| Problem |
What you return must be the lines of the data that hold the word "body".

[Opening Input records section]

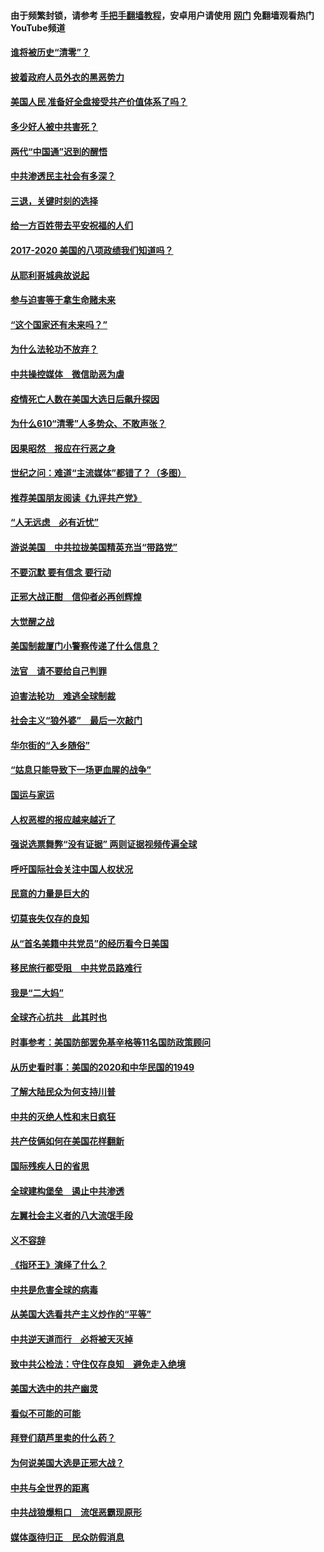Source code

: #### 由于频繁封锁，请参考 [手把手翻墙教程](https://github.com/gfw-breaker/guides/wiki/)，安卓用户请使用 [网门](https://github.com/gfw-breaker/nogfw/blob/master/dl.md?t=01242000) 免翻墙观看热门YouTube频道 

#### [谁将被历史“清零”？](../pages/73/417485.md?t=01242000) 

#### [披着政府人员外衣的黑恶势力](../pages/73/417442.md?t=01242000) 

#### [美国人民 准备好全盘接受共产价值体系了吗？](../pages/73/417491.md?t=01242000) 

#### [多少好人被中共害死？](../pages/73/417144.md?t=01242000) 

#### [两代“中国通”迟到的醒悟](../pages/73/417064.md?t=01242000) 

#### [中共渗透民主社会有多深？](../pages/73/417063.md?t=01242000) 

#### [三退，关键时刻的选择](../pages/73/416969.md?t=01242000) 

#### [给一方百姓带去平安祝福的人们](../pages/73/416941.md?t=01242000) 

#### [2017-2020  美国的八项政绩我们知道吗？](../pages/73/416968.md?t=01242000) 

#### [从耶利哥城典故说起](../pages/73/416892.md?t=01242000) 

#### [参与迫害等于拿生命赌未来](../pages/73/416856.md?t=01242000) 

#### [“这个国家还有未来吗？”](../pages/73/416852.md?t=01242000) 

#### [为什么法轮功不放弃？](../pages/73/416864.md?t=01242000) 

#### [中共操控媒体　微信助恶为虐](../pages/73/416724.md?t=01242000) 

#### [疫情死亡人数在美国大选日后飙升探因](../pages/73/416606.md?t=01242000) 

#### [为什么610“清零”人多势众、不敢声张？](../pages/73/416632.md?t=01242000) 

#### [因果昭然　报应在行恶之身](../pages/73/416582.md?t=01242000) 

#### [世纪之问：难道“主流媒体”都错了？（多图）](../pages/73/416571.md?t=01242000) 

#### [推荐美国朋友阅读《九评共产党》](../pages/73/416510.md?t=01242000) 

#### [“人无远虑　必有近忧”](../pages/73/416513.md?t=01242000) 

#### [游说美国　中共拉拢美国精英充当“带路党”](../pages/73/416529.md?t=01242000) 

#### [不要沉默 要有信念 要行动](../pages/73/416457.md?t=01242000) 

#### [正邪大战正酣　信仰者必再创辉煌](../pages/73/416433.md?t=01242000) 

#### [大觉醒之战](../pages/73/416456.md?t=01242000) 

#### [美国制裁厦门小警察传递了什么信息？](../pages/73/416432.md?t=01242000) 

#### [法官　请不要给自己判罪](../pages/73/416379.md?t=01242000) 

#### [迫害法轮功　难逃全球制裁](../pages/73/416380.md?t=01242000) 

#### [社会主义“狼外婆”　最后一次敲门](../pages/73/416394.md?t=01242000) 

#### [华尔街的“入乡随俗”](../pages/73/416395.md?t=01242000) 

#### [“姑息只能导致下一场更血腥的战争”](../pages/73/416223.md?t=01242000) 

#### [国运与家运](../pages/73/416224.md?t=01242000) 

#### [人权恶棍的报应越来越近了](../pages/73/416276.md?t=01242000) 

#### [强说选票舞弊“没有证据” 两则证据视频传遍全球](../pages/73/416227.md?t=01242000) 

#### [呼吁国际社会关注中国人权状况](../pages/73/416135.md?t=01242000) 

#### [民意的力量是巨大的](../pages/73/416222.md?t=01242000) 

#### [切莫丧失仅存的良知](../pages/73/416134.md?t=01242000) 

#### [从“首名美籍中共党员”的经历看今日美国](../pages/73/416114.md?t=01242000) 

#### [移民旅行都受阻　中共党员路难行](../pages/73/416033.md?t=01242000) 

#### [我是“二大妈”](../pages/73/415529.md?t=01242000) 

#### [全球齐心抗共　此其时也](../pages/73/415989.md?t=01242000) 

#### [时事参考：美国防部罢免基辛格等11名国防政策顾问](../pages/73/415970.md?t=01242000) 

#### [从历史看时事：美国的2020和中华民国的1949](../pages/73/415949.md?t=01242000) 

#### [了解大陆民众为何支持川普](../pages/73/415950.md?t=01242000) 

#### [中共的灭绝人性和末日疯狂](../pages/73/415944.md?t=01242000) 

#### [共产伎俩如何在美国花样翻新](../pages/73/415908.md?t=01242000) 

#### [国际残疾人日的省思](../pages/73/415849.md?t=01242000) 

#### [全球建构堡垒　遏止中共渗透](../pages/73/415850.md?t=01242000) 

#### [左翼社会主义者的八大流氓手段](../pages/73/415802.md?t=01242000) 

#### [义不容辞](../pages/73/415807.md?t=01242000) 

#### [《指环王》演绎了什么？](../pages/73/415739.md?t=01242000) 

#### [中共是危害全球的病毒](../pages/73/415569.md?t=01242000) 

#### [从美国大选看共产主义炒作的“平等”](../pages/73/415654.md?t=01242000) 

#### [中共逆天道而行　必将被天灭掉](../pages/73/415626.md?t=01242000) 

#### [致中共公检法：守住仅存良知　避免走入绝境](../pages/73/415627.md?t=01242000) 

#### [美国大选中的共产幽灵](../pages/73/415618.md?t=01242000) 

#### [看似不可能的可能](../pages/73/415619.md?t=01242000) 

#### [拜登们葫芦里卖的什么药？](../pages/73/415531.md?t=01242000) 

#### [为何说美国大选是正邪大战？](../pages/73/415530.md?t=01242000) 

#### [中共与全世界的距离](../pages/73/415435.md?t=01242000) 

#### [中共战狼爆粗口　流氓恶霸现原形](../pages/73/415426.md?t=01242000) 

#### [媒体亟待归正　民众防假消息](../pages/73/415402.md?t=01242000) 

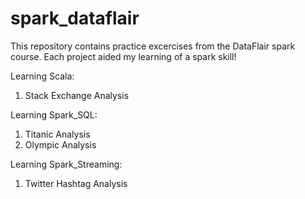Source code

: # spark_dataflair

This repository contains practice excercises from the DataFlair spark course. Each project aided my learning
of a spark skill!

Learning Scala: 
  1. Stack Exchange Analysis
  
Learning Spark_SQL:
  1. Titanic Analysis
  2. Olympic Analysis
  
Learning Spark_Streaming:
  1. Twitter Hashtag Analysis
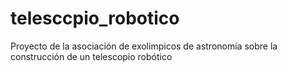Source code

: # telesccpio_robotico
Proyecto de la asociación de exolimpicos de astronomía sobre la construcción de un telescopio robótico
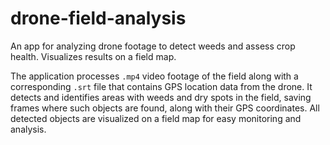 # drone-field-analysis
An app for analyzing drone footage to detect weeds and assess crop health. Visualizes results on a field map.

The application processes `.mp4` video footage of the field along with a corresponding `.srt` file that contains GPS location data from the drone.
It detects and identifies areas with weeds and dry spots in the field, saving frames where such objects are found, along with their GPS coordinates.
All detected objects are visualized on a field map for easy monitoring and analysis.
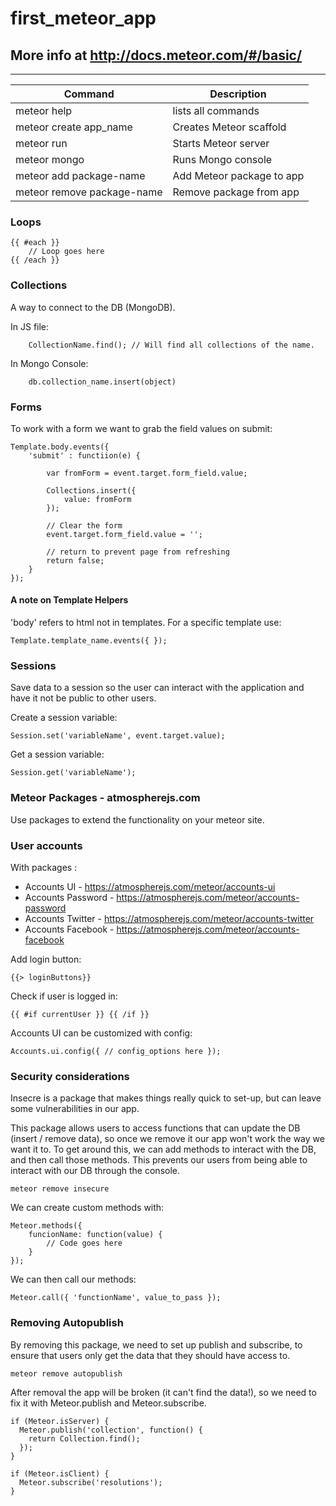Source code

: # first_meteor_app
## More info at http://docs.meteor.com/#/basic/
---

| Command | Description | 
| ------- | ----------- | 
| meteor help | lists all commands |
| meteor create app_name | Creates Meteor scaffold | 
| meteor run | Starts Meteor server | 
| meteor mongo | Runs Mongo console | 
| meteor add package-name | Add Meteor package to app |
| meteor remove package-name | Remove package from app | 

### Loops

	{{ #each }}
		// Loop goes here
	{{ /each }}


### Collections
A way to connect to the DB (MongoDB). 

In JS file:

		CollectionName.find(); // Will find all collections of the name. 

In Mongo Console: 

		db.collection_name.insert(object)

### Forms
To work with a form we want to grab the field values on submit: 
	
	Template.body.events({
		'submit' : functiion(e) {

			var fromForm = event.target.form_field.value;
			
			Collections.insert({
				value: fromForm
			});

			// Clear the form
			event.target.form_field.value = '';

			// return to prevent page from refreshing
			return false;
		}
	});

#### A note on Template Helpers

'body' refers to html not in templates. For a specific template use:

	Template.template_name.events({ });

### Sessions
Save data to a session so the user can interact with the application and have it not be public to other users. 

Create a session variable:
	
	Session.set('variableName', event.target.value);

Get a session variable: 

	Session.get('variableName');

### Meteor Packages - atmospherejs.com
Use packages to extend the functionality on your meteor site.

### User accounts
With packages :
* Accounts UI - https://atmospherejs.com/meteor/accounts-ui
* Accounts Password - https://atmospherejs.com/meteor/accounts-password
* Accounts Twitter - https://atmospherejs.com/meteor/accounts-twitter
* Accounts Facebook - https://atmospherejs.com/meteor/accounts-facebook

Add login button: 

	{{> loginButtons}}

Check if user is logged in: 

	{{ #if currentUser }} {{ /if }}

Accounts UI can be customized with config: 
	
	Accounts.ui.config({ // config_options here });


### Security considerations
Insecre is a package that makes things really quick to set-up, but can leave some vulnerabilities in our app. 

This package allows users to access functions that can update the DB (insert / remove data), so once we remove it our app won't work the way we want it to. To get around this, we can add methods to interact with the DB, and then call those methods. This prevents our users from being able to interact with our DB through the console. 

	meteor remove insecure

We can create custom methods with:

	Meteor.methods({
		funcionName: function(value) {
			// Code goes here
		}
	});

We can then call our methods: 

	Meteor.call({ 'functionName', value_to_pass });

### Removing Autopublish
By removing this package, we need to set up publish and subscribe, to ensure that users only get the data that they should have access to. 

	meteor remove autopublish

After removal the app will be broken (it can't find the data!), so we need to fix it with Meteor.publish and Meteor.subscribe.

	if (Meteor.isServer) {
	  Meteor.publish('collection', function() {
	    return Collection.find();
	  });
	}

	if (Meteor.isClient) {
	  Meteor.subscribe('resolutions');
 	}






	

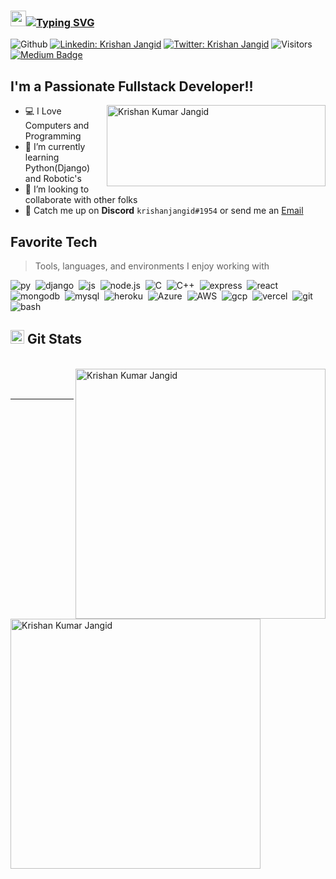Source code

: ### <img src="https://camo.githubusercontent.com/e8e7b06ecf583bc040eb60e44eb5b8e0ecc5421320a92929ce21522dbc34c891/68747470733a2f2f6d656469612e67697068792e636f6d2f6d656469612f6876524a434c467a6361737252346961377a2f67697068792e676966" width="25px">[![Typing SVG](https://readme-typing-svg.demolab.com?font=Fira+Code&weight=600&pause=1000&color=11AAFEF3&center=true&vCenter=true&width=435&height=18&lines=Hi+there%2C+I'm+Krishan+Kumar+Jangid)](https://git.io/typing-svg)

![Github](https://img.shields.io/github/followers/krishanjangid?logo=GitHub&style=flat-square )
[![Linkedin: Krishan Jangid](https://img.shields.io/badge/-KK%20Jangid-blue?style=flat-square&logo=Linkedin&logoColor=white&link=https://www.linkedin.com/in/kkjangid/)](https://www.linkedin.com/in/kkjangid/)
[![Twitter: Krishan Jangid](https://img.shields.io/twitter/follow/krishan_jangid5?logo=twitter&style=flat-square)](https://twitter.com/krishan_jangid5)
![Visitors](https://visitor-badge.glitch.me/badge?page_id=krishanjangid&left_color=gray&right_color=blue)
[![Medium Badge](https://img.shields.io/badge/-@KK%20Jangid-black?style=flat-square&labelColor=000000&logo=Medium&link=https://medium.com/@kkjangid)](https://medium.com/@kkjangid)

## I'm a Passionate Fullstack Developer!!
<img width="350" height="130" src="https://github-readme-stats.vercel.app/api/top-langs/?username=krishanjangid&layout=compact&langs_count=8&theme=algolia" alt="Krishan Kumar Jangid" align="right">

- 💻 I Love Computers and Programming
- 🌱 I’m currently learning Python(Django) and Robotic's
- 👯 I’m looking to collaborate with other folks
- 💬 Catch me up on **Discord** `krishanjangid#1954` or send me an [Email](mailto:krishanjangid516@gmail.com)



## Favorite Tech 
> Tools, languages, and environments I enjoy working with

![py](https://img.shields.io/badge/Python-14354C?style=for-the-badge&logo=python&logoColor=white)&nbsp;
![django](https://img.shields.io/badge/Django-092E20?style=for-the-badge&logo=django&logoColor=white)&nbsp;
![js](https://img.shields.io/badge/JavaScript-323330?style=for-the-badge&logo=javascript&logoColor=F7DF1E)&nbsp;
![node.js](https://img.shields.io/badge/Node.js-43853D?style=for-the-badge&logo=node.js&logoColor=white)&nbsp;
![C](https://img.shields.io/badge/C-00599C?style=for-the-badge&logo=c&logoColor=white)&nbsp;
![C++](	https://img.shields.io/badge/C%2B%2B-00599C?style=for-the-badge&logo=c%2B%2B&logoColor=white)&nbsp;
![express](https://img.shields.io/badge/Express.js-404D59?style=for-the-badge)&nbsp;
![react](https://img.shields.io/badge/React-20232A?style=for-the-badge&logo=react&logoColor=61DAFB)&nbsp;
![mongodb](https://img.shields.io/badge/MongoDB-4EA94B?style=for-the-badge&logo=mongodb&logoColor=white)&nbsp;
![mysql](https://img.shields.io/badge/MySQL-00000F?style=for-the-badge&logo=mysql&logoColor=white)&nbsp;
![heroku](https://img.shields.io/badge/Heroku-430098?style=for-the-badge&logo=heroku&logoColor=white)&nbsp;
![Azure](https://img.shields.io/badge/Microsoft_Azure-0089D6?style=for-the-badge&logo=microsoft-azure&logoColor=white)&nbsp;
![AWS](https://img.shields.io/badge/Amazon_AWS-232F3E?style=for-the-badge&logo=amazon-aws&logoColor=white)&nbsp;
![gcp](https://img.shields.io/badge/Google_Cloud-4285F4?style=for-the-badge&logo=google-cloud&logoColor=white)&nbsp;
![vercel](https://img.shields.io/badge/Vercel-000000?style=for-the-badge&logo=vercel&logoColor=white)&nbsp;
![git](https://img.shields.io/badge/GIT-E44C30?style=for-the-badge&logo=git&logoColor=white)&nbsp;
![bash](https://img.shields.io/badge/Bash-1A0000?style=for-the-badge&logo=GNU%20Bash&logoColor=white)&nbsp;


[twitter]: https://twitter.com/krishan_jangid5
[instagram]: https://instagram.com/officialkrishanjangid
[linkedin]: https://linkedin.com/in/kkjangid
[Medium]: https://kkjangid.medium.com
[Stackoverflow]: https://stackoverflow.com/users/10436327/k-k-jangid
<h2><img src="https://c.tenor.com/Ln8A4FCJWkgAAAAi/fire-emoji-fire.gif" height="22px">  Git Stats </h2>
<br/>

<div>
  <a href="#choose-pinned-repositories">
    <img width="400" align="right" src="https://github-readme-streak-stats.herokuapp.com/?user=krishanjangid&&layout=compact&langs_count=8&theme=algolia&show_icons=true" alt="Krishan Kumar Jangid" >
  </a>
<a href="#choose-pinned-repositories">
  <img width="400" src="https://github-readme-stats.vercel.app/api?username=krishanjangid&theme=algolia&show_icons=true" alt="Krishan Kumar Jangid" align="left">
  </a>
  </div>
  <br/>
  <br/>
  
  ----
 
 
 

  
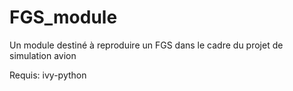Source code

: # FGS_module

Un module destiné à reproduire un FGS dans le cadre du projet de simulation avion

Requis: ivy-python
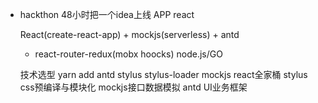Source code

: - hackthon
    48小时把一个idea上线
    APP react

    React(create-react-app) + mockjs(serverless) + antd
    + react-router-redux(mobx hoocks)
    node.js/GO
    
    技术选型
    yarn add antd stylus stylus-loader mockjs
    react全家桶
    stylus css预编译与模块化
    mockjs接口数据模拟
    antd UI业务框架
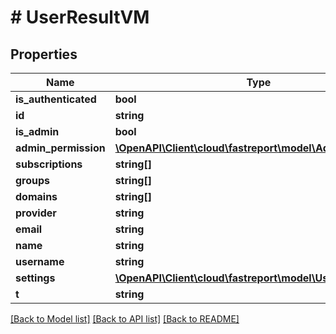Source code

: # # UserResultVM

## Properties

Name | Type | Description | Notes
------------ | ------------- | ------------- | -------------
**is_authenticated** | **bool** |  | [optional]
**id** | **string** |  | [optional]
**is_admin** | **bool** |  | [optional]
**admin_permission** | [**\OpenAPI\Client\cloud\fastreport\model\AdminPermission**](AdminPermission.md) |  | [optional]
**subscriptions** | **string[]** |  | [optional]
**groups** | **string[]** |  | [optional]
**domains** | **string[]** |  | [optional]
**provider** | **string** |  | [optional]
**email** | **string** |  | [optional]
**name** | **string** |  | [optional]
**username** | **string** |  | [optional]
**settings** | [**\OpenAPI\Client\cloud\fastreport\model\UserSettingsVM**](UserSettingsVM.md) |  | [optional]
**t** | **string** |  |

[[Back to Model list]](../../README.md#models) [[Back to API list]](../../README.md#endpoints) [[Back to README]](../../README.md)
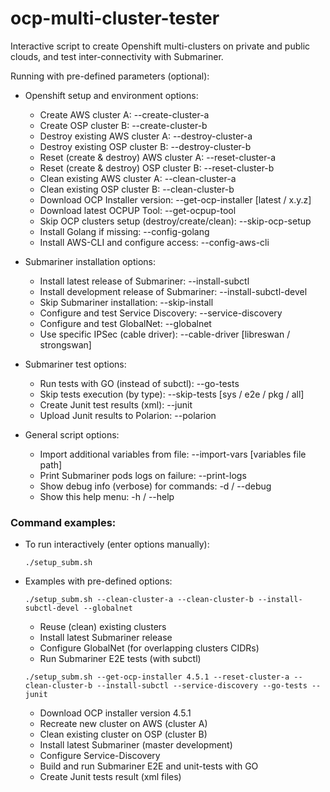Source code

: # ocp-multi-cluster-tester
Interactive script to create Openshift multi-clusters on private and public clouds, and test inter-connectivity with Submariner.

Running with pre-defined parameters (optional):

- Openshift setup and environment options:

  * Create AWS cluster A:                              --create-cluster-a
  * Create OSP cluster B:                              --create-cluster-b
  * Destroy existing AWS cluster A:                    --destroy-cluster-a
  * Destroy existing OSP cluster B:                    --destroy-cluster-b
  * Reset (create & destroy) AWS cluster A:            --reset-cluster-a
  * Reset (create & destroy) OSP cluster B:            --reset-cluster-b
  * Clean existing AWS cluster A:                      --clean-cluster-a
  * Clean existing OSP cluster B:                      --clean-cluster-b
  * Download OCP Installer version:                    --get-ocp-installer [latest / x.y.z]
  * Download latest OCPUP Tool:                        --get-ocpup-tool
  * Skip OCP clusters setup (destroy/create/clean):    --skip-ocp-setup
  * Install Golang if missing:                         --config-golang
  * Install AWS-CLI and configure access:              --config-aws-cli

- Submariner installation options:

  * Install latest release of Submariner:              --install-subctl
  * Install development release of Submariner:         --install-subctl-devel
  * Skip Submariner installation:                      --skip-install
  * Configure and test Service Discovery:              --service-discovery
  * Configure and test GlobalNet:                      --globalnet
  * Use specific IPSec (cable driver):                 --cable-driver [libreswan / strongswan]

- Submariner test options:

  * Run tests with GO (instead of subctl):             --go-tests
  * Skip tests execution (by type):                    --skip-tests [sys / e2e / pkg / all]
  * Create Junit test results (xml):                   --junit
  * Upload Junit results to Polarion:                  --polarion

- General script options:

  * Import additional variables from file:             --import-vars  [variables file path]
  * Print Submariner pods logs on failure:             --print-logs
  * Show debug info (verbose) for commands:            -d / --debug
  * Show this help menu:                               -h / --help


### Command examples:

- To run interactively (enter options manually):

  `./setup_subm.sh`


- Examples with pre-defined options:

  `./setup_subm.sh --clean-cluster-a --clean-cluster-b --install-subctl-devel --globalnet`

  * Reuse (clean) existing clusters
  * Install latest Submariner release
  * Configure GlobalNet (for overlapping clusters CIDRs)
  * Run Submariner E2E tests (with subctl)


  `./setup_subm.sh --get-ocp-installer 4.5.1 --reset-cluster-a --clean-cluster-b --install-subctl --service-discovery --go-tests --junit`

  * Download OCP installer version 4.5.1
  * Recreate new cluster on AWS (cluster A)
  * Clean existing cluster on OSP (cluster B)
  * Install latest Submariner (master development)
  * Configure Service-Discovery
  * Build and run Submariner E2E and unit-tests with GO
  * Create Junit tests result (xml files)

[Closing Input records section]

| Reply |
	Template.body.events({
'body' refers to html not in templates. For a specific template use:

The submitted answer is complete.